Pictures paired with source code
____

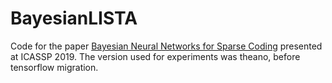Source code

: # BayesianLISTA

Code for the paper [Bayesian Neural Networks for Sparse Coding](https://ieeexplore.ieee.org/document/8682174) presented at ICASSP 2019. The version used for experiments was theano, before tensorflow migration.
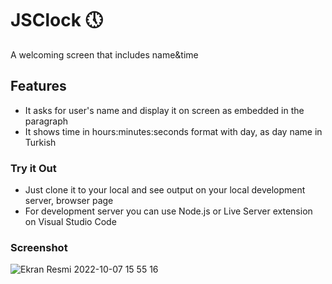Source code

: # JSClock :clock5:

A welcoming screen that includes name&amp;time
## Features
- It asks for user's name and display it on screen as embedded in the paragraph
- It shows time in hours:minutes:seconds format with day, as day name in Turkish

### Try it Out
- Just clone it to your local and see output on your local development server, browser page
- For development server you can use Node.js or Live Server extension on Visual Studio Code

### Screenshot
![Ekran Resmi 2022-10-07 15 55 16](https://user-images.githubusercontent.com/13471650/194559223-d6fc4fbd-8612-4c4a-b008-fab04ac998be.png)
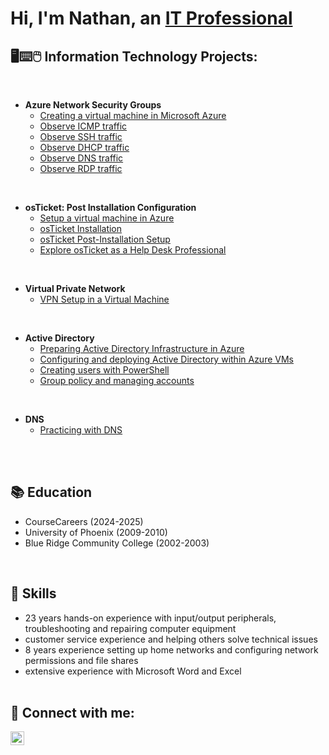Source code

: <h1>Hi, I'm Nathan, an <a href="https://www.linkedin.com/in/nathan-haywood-446826143/">IT Professional</a>
<h2>🖥⌨🖱 Information Technology Projects:</h2>
<br/>

- <b>Azure Network Security Groups</b>
  - [Creating a virtual machine in Microsoft Azure](https://github.com/nph84/Network-Security-Groups-and-Inspecting-Network-Protocols)
  - [Observe ICMP traffic](https://github.com/nph84/Observing-ICMP-traffic)
  - [Observe SSH traffic](https://github.com/nph84/Observe-SSH-traffic)
  - [Observe DHCP traffic](https://github.com/nph84/Observe-DHCP-traffic)
  - [Observe DNS traffic](https://github.com/nph84/Observe-DNS-traffic)
  - [Observe RDP traffic](https://github.com/nph84/Observe-RDP-traffic)
<br/>

  
- <b>osTicket: Post Installation Configuration</b>
  - [Setup a virtual machine in Azure](https://github.com/nph84/Setup-a-virtual-machine-in-Azure)
  - [osTicket Installation](https://github.com/nph84/Install-osTicket)
  - [osTicket Post-Installation Setup](https://github.com/nph84/After-installation-config-of-osTicket)
  - [Explore osTicket as a Help Desk Professional](https://github.com/nph84/Explore-osTicket-as-a-Help-Desk-Professional)
<br/>


- <b>Virtual Private Network</b>
  - [VPN Setup in a Virtual Machine ](https://github.com/nph84/VPN-Setup-in-a-Virtual-Machine)
 <br/>

 
- <b>Active Directory</b>
  - [Preparing Active Directory Infrastructure in Azure](https://github.com/nph84/Preparing-Active-Directory-Infrastructure-in-Azure)
  - [Configuring and deploying Active Directory within Azure VMs](https://github.com/nph84/Configuring-Active-Directory-within-Azure-VMs)
  - [Creating users with PowerShell](https://github.com/nph84/Creating-users-with-PowerShell)
  - [Group policy and managing accounts](https://github.com/nph84/Group-policy-and-managing-accounts)
<br/>


- <b>DNS</b>
  - [Practicing with DNS](https://github.com/nph84/Practicing-DNS)
<br/>


<br/>



## 📚 Education

  - CourseCareers (2024-2025)
  - University of Phoenix (2009-2010)
  - Blue Ridge Community College (2002-2003)

<br/>



## 🧰 Skills

  - 23 years hands-on experience with input/output peripherals, troubleshooting and repairing computer equipment<br/>
  - customer service experience and helping others solve technical issues <br/>
  - 8 years experience setting up home networks and configuring network permissions and file shares <br/>
  - extensive experience with Microsoft Word and Excel <br/> <br/>
    

<h2> 📱 Connect with me:</h2>

[<img align="left" alt="JoshMadakor | LinkedIn" width="22px" src="https://cdn.jsdelivr.net/npm/simple-icons@v3/icons/linkedin.svg" />][linkedin]

[linkedin]: https://www.linkedin.com/in/nathan-haywood-446826143/
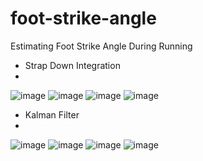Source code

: # foot-strike-angle
Estimating Foot Strike Angle During Running 

* Strap Down Integration
* 
![image](https://github.com/dholling4/foot-strike-angle/assets/66143861/8d36b611-cd4a-43a8-8193-2acefa7ddb93)
![image](https://github.com/dholling4/foot-strike-angle/assets/66143861/ea1721a7-8177-4feb-a7ee-701cde9fbc25)
![image](https://github.com/dholling4/foot-strike-angle/assets/66143861/4d2deaef-8f16-4982-9689-f620276212d2)
![image](https://github.com/dholling4/foot-strike-angle/assets/66143861/80b2e638-ce93-4a6c-97b6-d945dc2a543e)

* Kalman Filter
* 
![image](https://github.com/dholling4/foot-strike-angle/assets/66143861/7737befc-4553-48e2-bd3c-54e4053257f0)
![image](https://github.com/dholling4/foot-strike-angle/assets/66143861/ed706c15-43f2-419b-a6ea-073d0f9f4283)
![image](https://github.com/dholling4/foot-strike-angle/assets/66143861/d1646bbe-2247-485a-991c-ada5e3253251)
![image](https://github.com/dholling4/foot-strike-angle/assets/66143861/a4c82b4a-f50b-47be-a7e0-539e3d5ea7f2)
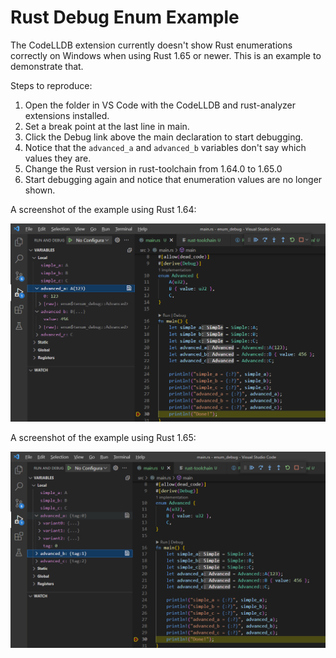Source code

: # Rust Debug Enum Example

The CodeLLDB extension currently doesn't show Rust enumerations correctly on
Windows when using Rust 1.65 or newer. This is an example to demonstrate that.

Steps to reproduce:

1. Open the folder in VS Code with the CodeLLDB and rust-analyzer extensions installed.
2. Set a break point at the last line in main.
3. Click the Debug link above the main declaration to start debugging.
4. Notice that the `advanced_a` and `advanced_b` variables don't say which values
   they are.
5. Change the Rust version in rust-toolchain from 1.64.0 to 1.65.0
6. Start debugging again and notice that enumeration values are no longer shown.

A screenshot of the example using Rust 1.64:

![Rust 1.64.0](assets/Rust%201.64.0%20%20looks%20correct.png)

A screenshot of the example using Rust 1.65:

![Rust 1.65.0](assets/Rust%201.65.0%20%20looks%20wrong.png)
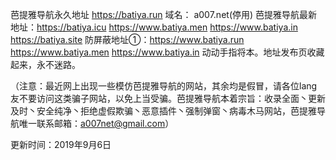 芭提雅导航永久地址 https://batiya.run   域名： a007.net(停用)
芭提雅导航最新地址：https://batiya.icu  https://www.batiya.men https://www.batiya.in https://batiya.site
防屏蔽地址①：https://www.batiya.run https://www.batiya.men https://www.batiya.in 动动手指将本。地址发布页收藏起来，永不迷路。


（注意：最近网上出现一些模仿芭提雅导航的网站，其余均是假冒，请各位lang友不要访问这类骗子网站，以免上当受骗。芭提雅导航本着宗旨：收录全面丶更新及时丶安全纯净丶拒绝虚假欺骗丶恶意插件丶强制弹窗丶病毒木马网站，芭提雅导航唯一联系邮箱：a007net@gmail.com）

更新时间：2019年9月6日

____

## [Task to complete]
Once you have identified the lines above that contain "osTicket", copy each of them.

## [Solution for this problem]
- <b>osTicket: Post Installation Configuration</b>
  - [osTicket Installation](https://github.com/nph84/Install-osTicket)
  - [osTicket Post-Installation Setup](https://github.com/nph84/After-installation-config-of-osTicket)
  - [Explore osTicket as a Help Desk Professional](https://github.com/nph84/Explore-osTicket-as-a-Help-Desk-Professional)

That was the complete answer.